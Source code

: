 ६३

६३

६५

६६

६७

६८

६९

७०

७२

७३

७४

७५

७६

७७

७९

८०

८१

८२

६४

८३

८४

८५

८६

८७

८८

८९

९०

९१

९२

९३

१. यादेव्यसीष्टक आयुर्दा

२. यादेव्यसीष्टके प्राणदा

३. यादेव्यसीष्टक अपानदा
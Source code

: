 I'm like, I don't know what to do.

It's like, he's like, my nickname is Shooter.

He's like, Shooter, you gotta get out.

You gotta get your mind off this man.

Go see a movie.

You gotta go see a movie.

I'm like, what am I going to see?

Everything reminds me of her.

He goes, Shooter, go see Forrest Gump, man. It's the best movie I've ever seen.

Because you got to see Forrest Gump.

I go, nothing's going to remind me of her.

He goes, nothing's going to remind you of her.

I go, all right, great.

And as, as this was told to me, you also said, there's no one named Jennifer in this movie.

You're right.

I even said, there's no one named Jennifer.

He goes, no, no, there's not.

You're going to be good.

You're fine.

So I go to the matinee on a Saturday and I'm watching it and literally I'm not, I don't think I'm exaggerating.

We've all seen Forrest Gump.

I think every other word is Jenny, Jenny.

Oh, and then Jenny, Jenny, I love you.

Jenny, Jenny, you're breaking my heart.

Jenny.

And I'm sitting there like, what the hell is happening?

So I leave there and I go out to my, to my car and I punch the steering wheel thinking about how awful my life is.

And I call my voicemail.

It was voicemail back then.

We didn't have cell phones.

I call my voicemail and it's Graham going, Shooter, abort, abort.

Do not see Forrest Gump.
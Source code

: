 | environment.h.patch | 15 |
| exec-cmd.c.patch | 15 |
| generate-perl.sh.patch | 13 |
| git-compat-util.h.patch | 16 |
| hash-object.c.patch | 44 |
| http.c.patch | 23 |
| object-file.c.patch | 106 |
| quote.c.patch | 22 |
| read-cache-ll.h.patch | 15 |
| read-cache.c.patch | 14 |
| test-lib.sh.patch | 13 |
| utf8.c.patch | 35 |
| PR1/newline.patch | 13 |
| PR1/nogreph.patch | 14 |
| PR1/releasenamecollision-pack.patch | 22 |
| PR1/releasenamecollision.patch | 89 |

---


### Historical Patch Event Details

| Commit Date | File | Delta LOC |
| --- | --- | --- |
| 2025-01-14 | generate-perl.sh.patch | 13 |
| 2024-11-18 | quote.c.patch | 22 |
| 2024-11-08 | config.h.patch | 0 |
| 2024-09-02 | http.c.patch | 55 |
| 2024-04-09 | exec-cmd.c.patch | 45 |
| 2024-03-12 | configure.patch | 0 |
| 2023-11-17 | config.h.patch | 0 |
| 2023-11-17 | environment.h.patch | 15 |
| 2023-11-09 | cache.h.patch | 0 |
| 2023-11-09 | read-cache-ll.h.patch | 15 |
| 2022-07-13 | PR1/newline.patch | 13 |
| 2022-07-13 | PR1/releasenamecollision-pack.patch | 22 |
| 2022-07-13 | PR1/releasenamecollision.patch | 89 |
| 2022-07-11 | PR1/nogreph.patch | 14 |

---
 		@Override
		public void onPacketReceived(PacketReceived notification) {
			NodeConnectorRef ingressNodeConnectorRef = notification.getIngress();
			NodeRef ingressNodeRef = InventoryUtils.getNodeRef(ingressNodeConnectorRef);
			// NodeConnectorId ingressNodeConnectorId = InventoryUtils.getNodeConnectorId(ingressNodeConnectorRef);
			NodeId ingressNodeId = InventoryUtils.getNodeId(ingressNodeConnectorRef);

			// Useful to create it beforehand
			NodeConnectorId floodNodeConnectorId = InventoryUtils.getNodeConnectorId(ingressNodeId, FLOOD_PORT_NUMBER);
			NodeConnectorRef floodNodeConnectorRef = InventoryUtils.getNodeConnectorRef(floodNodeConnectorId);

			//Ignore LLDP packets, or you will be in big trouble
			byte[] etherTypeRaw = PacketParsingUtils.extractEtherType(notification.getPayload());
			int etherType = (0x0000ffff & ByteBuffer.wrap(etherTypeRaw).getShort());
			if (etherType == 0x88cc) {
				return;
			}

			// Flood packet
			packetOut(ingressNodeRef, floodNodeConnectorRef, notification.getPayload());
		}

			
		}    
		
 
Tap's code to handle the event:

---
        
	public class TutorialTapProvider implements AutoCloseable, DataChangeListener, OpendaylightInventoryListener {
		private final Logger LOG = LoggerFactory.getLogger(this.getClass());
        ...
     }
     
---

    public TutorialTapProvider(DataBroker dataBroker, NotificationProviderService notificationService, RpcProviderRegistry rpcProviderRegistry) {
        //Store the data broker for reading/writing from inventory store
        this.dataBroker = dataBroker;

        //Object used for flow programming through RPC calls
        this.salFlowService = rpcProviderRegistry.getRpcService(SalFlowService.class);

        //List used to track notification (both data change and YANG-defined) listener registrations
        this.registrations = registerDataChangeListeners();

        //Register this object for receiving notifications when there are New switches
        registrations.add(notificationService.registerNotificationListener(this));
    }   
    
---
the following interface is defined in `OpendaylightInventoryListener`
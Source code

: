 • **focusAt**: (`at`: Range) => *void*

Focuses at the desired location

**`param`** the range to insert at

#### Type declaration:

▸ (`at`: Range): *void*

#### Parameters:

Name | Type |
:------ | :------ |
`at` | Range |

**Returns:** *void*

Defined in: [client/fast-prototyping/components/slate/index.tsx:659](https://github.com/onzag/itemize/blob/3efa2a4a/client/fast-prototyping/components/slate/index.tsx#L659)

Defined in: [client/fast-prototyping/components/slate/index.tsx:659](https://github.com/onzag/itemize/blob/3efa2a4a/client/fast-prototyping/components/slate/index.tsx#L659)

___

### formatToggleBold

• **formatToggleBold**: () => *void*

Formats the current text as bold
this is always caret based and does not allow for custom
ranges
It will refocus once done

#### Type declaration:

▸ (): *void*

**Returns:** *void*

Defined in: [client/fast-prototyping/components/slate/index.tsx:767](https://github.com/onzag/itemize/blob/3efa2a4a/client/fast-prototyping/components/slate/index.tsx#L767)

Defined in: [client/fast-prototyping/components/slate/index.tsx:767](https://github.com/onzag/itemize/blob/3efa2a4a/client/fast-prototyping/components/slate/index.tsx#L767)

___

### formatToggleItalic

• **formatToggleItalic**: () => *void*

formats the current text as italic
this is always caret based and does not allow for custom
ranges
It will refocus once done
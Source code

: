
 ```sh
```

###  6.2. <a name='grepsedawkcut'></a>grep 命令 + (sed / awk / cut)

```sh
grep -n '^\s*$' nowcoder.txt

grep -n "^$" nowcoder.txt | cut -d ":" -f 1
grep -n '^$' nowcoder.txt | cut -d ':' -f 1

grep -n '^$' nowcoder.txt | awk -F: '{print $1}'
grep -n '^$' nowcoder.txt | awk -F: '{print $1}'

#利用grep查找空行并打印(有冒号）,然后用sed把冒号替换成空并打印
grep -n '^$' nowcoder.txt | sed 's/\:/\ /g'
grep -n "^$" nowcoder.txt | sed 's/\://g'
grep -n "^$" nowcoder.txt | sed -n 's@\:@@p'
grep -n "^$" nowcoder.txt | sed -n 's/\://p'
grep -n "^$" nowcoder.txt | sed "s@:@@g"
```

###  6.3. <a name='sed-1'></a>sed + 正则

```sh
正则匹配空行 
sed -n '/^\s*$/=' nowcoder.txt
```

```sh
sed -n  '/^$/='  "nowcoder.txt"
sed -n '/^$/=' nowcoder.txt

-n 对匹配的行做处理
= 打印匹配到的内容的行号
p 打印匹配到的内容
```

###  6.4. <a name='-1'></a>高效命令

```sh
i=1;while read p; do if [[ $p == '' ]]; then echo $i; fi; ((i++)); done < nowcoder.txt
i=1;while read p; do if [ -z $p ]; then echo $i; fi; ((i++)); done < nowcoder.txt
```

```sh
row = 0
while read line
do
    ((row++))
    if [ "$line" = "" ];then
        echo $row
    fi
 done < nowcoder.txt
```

WORK INSTRUCTIONS. Find each line in the data above with the word "ingressNodeId", then copy it.

RESULT.
			NodeId ingressNodeId = InventoryUtils.getNodeId(ingressNodeConnectorRef);
			NodeConnectorId floodNodeConnectorId = InventoryUtils.getNodeConnectorId(ingressNodeId, FLOOD_PORT_NUMBER);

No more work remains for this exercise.